I despair. Too much – too often. What about my humanity? What about my spoons? I do not know what to feel or think, to be honest. All I do know is, more and more, I am driven back to hankering for my childhood dream. My Original Agenda, if you like.

When I was a child, at the teeny itty bitty age of six, I had already identified this sense of hapless hopelessness in my own reaction to the human species and human constructs. My dream at the time was to create a Utopia – just me and my animals, living in a cave deep inside nature, far from human intervention.

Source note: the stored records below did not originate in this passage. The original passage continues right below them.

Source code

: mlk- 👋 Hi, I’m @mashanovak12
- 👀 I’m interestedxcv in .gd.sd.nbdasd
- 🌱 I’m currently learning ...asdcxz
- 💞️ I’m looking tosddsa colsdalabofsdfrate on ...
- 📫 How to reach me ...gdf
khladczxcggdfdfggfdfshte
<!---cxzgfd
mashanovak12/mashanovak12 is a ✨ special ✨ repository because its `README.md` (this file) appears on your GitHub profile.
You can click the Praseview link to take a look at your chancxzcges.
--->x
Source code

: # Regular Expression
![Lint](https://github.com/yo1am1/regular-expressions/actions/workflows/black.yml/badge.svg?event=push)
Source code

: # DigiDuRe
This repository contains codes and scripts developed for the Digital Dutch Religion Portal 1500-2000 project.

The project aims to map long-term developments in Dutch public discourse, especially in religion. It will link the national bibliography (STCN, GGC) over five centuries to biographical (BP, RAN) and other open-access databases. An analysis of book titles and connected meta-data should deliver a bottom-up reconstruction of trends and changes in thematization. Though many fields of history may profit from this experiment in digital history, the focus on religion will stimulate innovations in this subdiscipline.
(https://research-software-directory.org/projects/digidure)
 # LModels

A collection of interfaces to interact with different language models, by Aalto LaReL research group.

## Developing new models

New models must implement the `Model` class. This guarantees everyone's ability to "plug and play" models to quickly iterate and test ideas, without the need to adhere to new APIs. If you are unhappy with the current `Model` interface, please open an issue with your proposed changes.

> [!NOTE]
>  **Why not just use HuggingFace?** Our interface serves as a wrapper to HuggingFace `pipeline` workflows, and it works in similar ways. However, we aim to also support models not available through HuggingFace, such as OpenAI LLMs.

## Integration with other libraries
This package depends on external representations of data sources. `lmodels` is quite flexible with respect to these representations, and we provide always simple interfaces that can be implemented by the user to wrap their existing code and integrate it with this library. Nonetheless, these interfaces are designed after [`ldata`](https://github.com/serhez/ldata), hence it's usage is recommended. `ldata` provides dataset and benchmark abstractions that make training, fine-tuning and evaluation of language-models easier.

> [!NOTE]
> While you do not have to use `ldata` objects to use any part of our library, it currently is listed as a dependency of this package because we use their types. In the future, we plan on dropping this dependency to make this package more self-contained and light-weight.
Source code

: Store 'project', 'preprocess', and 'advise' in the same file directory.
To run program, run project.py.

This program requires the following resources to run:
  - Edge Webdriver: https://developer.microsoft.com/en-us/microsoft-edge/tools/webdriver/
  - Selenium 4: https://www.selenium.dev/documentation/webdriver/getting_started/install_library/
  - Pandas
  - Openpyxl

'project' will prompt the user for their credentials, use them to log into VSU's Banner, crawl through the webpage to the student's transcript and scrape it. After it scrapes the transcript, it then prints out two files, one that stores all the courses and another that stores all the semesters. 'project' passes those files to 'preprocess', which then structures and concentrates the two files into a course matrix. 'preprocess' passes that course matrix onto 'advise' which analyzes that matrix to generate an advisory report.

Of course, that was ridiculously naive of me, and as soon as I became aware of the necessity (to me) of running water and flushing toilets, I abandoned that dream. (Yes, I even studied how to make my own toilet but it proved too daunting due to my hyper olfactory senses.) But the spirit of this yearning has stayed with me throughout my life, a longing for an impossible Clemency of Space.

Three years on since my return to my beloved homeland, I am truly happy that I did what I did, with the help of many key mentors and supporters within Singapore and overseas. And I am eternally grateful for the friends – loyal people and wise – whom I have undeservedly gained. But what I have been unwilling to admit – until now – is that the personal price was a heavy one. Apart from being variously mistaken for someone who is seeking attention and vain-glorying, or a militant ‘Autistic Threat’ out to take over the world, I realise that in my thankless quest for this nebulous “peace” agenda, I have neglected other things I hold much dearer to my heart. I have neglected good friends, and the one Being most precious to me – Lucy. And I have faltered in my own pleasurable and soul enhancing pursuits of art, music and research – my own Autistic Joy that nourishes me and builds me up from inside out. I guess my throwing all my Spoons on this advocacy mission, vision or whatever else one wishes to call it, has been my own downfall. This was my Grand Agenda for three years. An impractical one, I know. Impractical and impracticable it seems. But the dichotomy is this:  I am an artist, a musician and an academic at heart. So dreaming isn’t really something I can just will myself to stop doing. It is inexorable as the process – a life of its own. As for those damned Spoons, ah well, c’est ma vie. Win some and lose some – spoons will be spoons, humans will be humans, and I shall always prefer dogs.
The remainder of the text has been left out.